The parquet writer will attempt to limit the number of rows in each DataPage to this value. Reducing this value will result in larger parquet files, but may improve the effectiveness of page index based predicate pushdown during reading.

Note: this is a best effort limit based on value of set_write_batch_size.

source

pub fn set_dictionary_pagesize_limit(self, value: usize) -> Self

👎Deprecated since 41.0.0: Use set_dictionary_page_size_limit

Sets best effort maximum dictionary page size, in bytes.

Note: this is a best effort limit based on value of set_write_batch_size.

source

pub fn set_dictionary_page_size_limit(self, value: usize) -> Self

Sets best effort maximum dictionary page size, in bytes.

The parquet writer will attempt to limit the size of each DataPage used to store dictionaries to this many bytes. Reducing this value will result in larger parquet files, but may improve the effectiveness of page index based predicate pushdown during reading.

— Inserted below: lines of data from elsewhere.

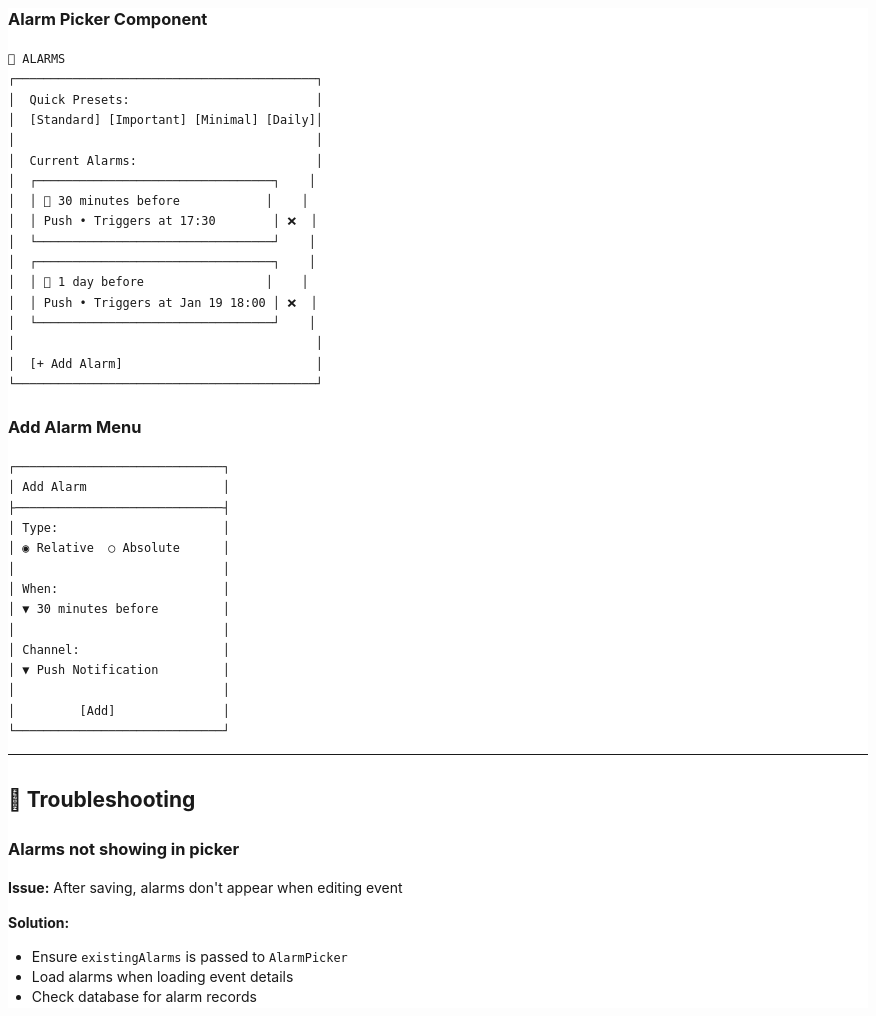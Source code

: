 ### Alarm Picker Component

```
🔔 ALARMS
┌──────────────────────────────────────────┐
│  Quick Presets:                          │
│  [Standard] [Important] [Minimal] [Daily]│
│                                          │
│  Current Alarms:                         │
│  ┌─────────────────────────────────┐    │
│  │ 🔔 30 minutes before            │    │
│  │ Push • Triggers at 17:30        │ ❌  │
│  └─────────────────────────────────┘    │
│  ┌─────────────────────────────────┐    │
│  │ 🔔 1 day before                 │    │
│  │ Push • Triggers at Jan 19 18:00 │ ❌  │
│  └─────────────────────────────────┘    │
│                                          │
│  [+ Add Alarm]                           │
└──────────────────────────────────────────┘
```

### Add Alarm Menu

```
┌─────────────────────────────┐
│ Add Alarm                   │
├─────────────────────────────┤
│ Type:                       │
│ ◉ Relative  ○ Absolute      │
│                             │
│ When:                       │
│ ▼ 30 minutes before         │
│                             │
│ Channel:                    │
│ ▼ Push Notification         │
│                             │
│         [Add]               │
└─────────────────────────────┘
```

---

## 🐛 Troubleshooting

### Alarms not showing in picker

**Issue:** After saving, alarms don't appear when editing event

**Solution:** 
- Ensure `existingAlarms` is passed to `AlarmPicker`
- Load alarms when loading event details
- Check database for alarm records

Note: this is a best effort limit based on value of set_write_batch_size.

source

pub fn set_write_batch_size(self, value: usize) -> Self

Sets write batch size.

For performance reasons, data for each column is written in batches of this size.

Additional limits such as such as set_data_page_row_count_limit are checked between batches, and thus the write batch size value acts as an upper-bound on the enforcement granularity of other limits.

source

pub fn set_max_row_group_size(self, value: usize) -> Self

Sets maximum number of rows in a row group.

source

pub fn set_created_by(self, value: String) -> Self

Sets “created by” property.

source

pub fn set_key_value_metadata(self, value: Option<Vec<KeyValue>>) -> Self

Sets “key_value_metadata” property.

source

pub fn set_sorting_columns(self, value: Option<Vec<SortingColumn>>) -> Self

Sets sorting order of rows in the row group if any

source

pub fn set_encoding(self, value: Encoding) -> Self

Sets encoding for any column.

If dictionary is not enabled, this is treated as a primary encoding for all columns. In case when dictionary is enabled for any column, this value is considered to be a fallback encoding for that column.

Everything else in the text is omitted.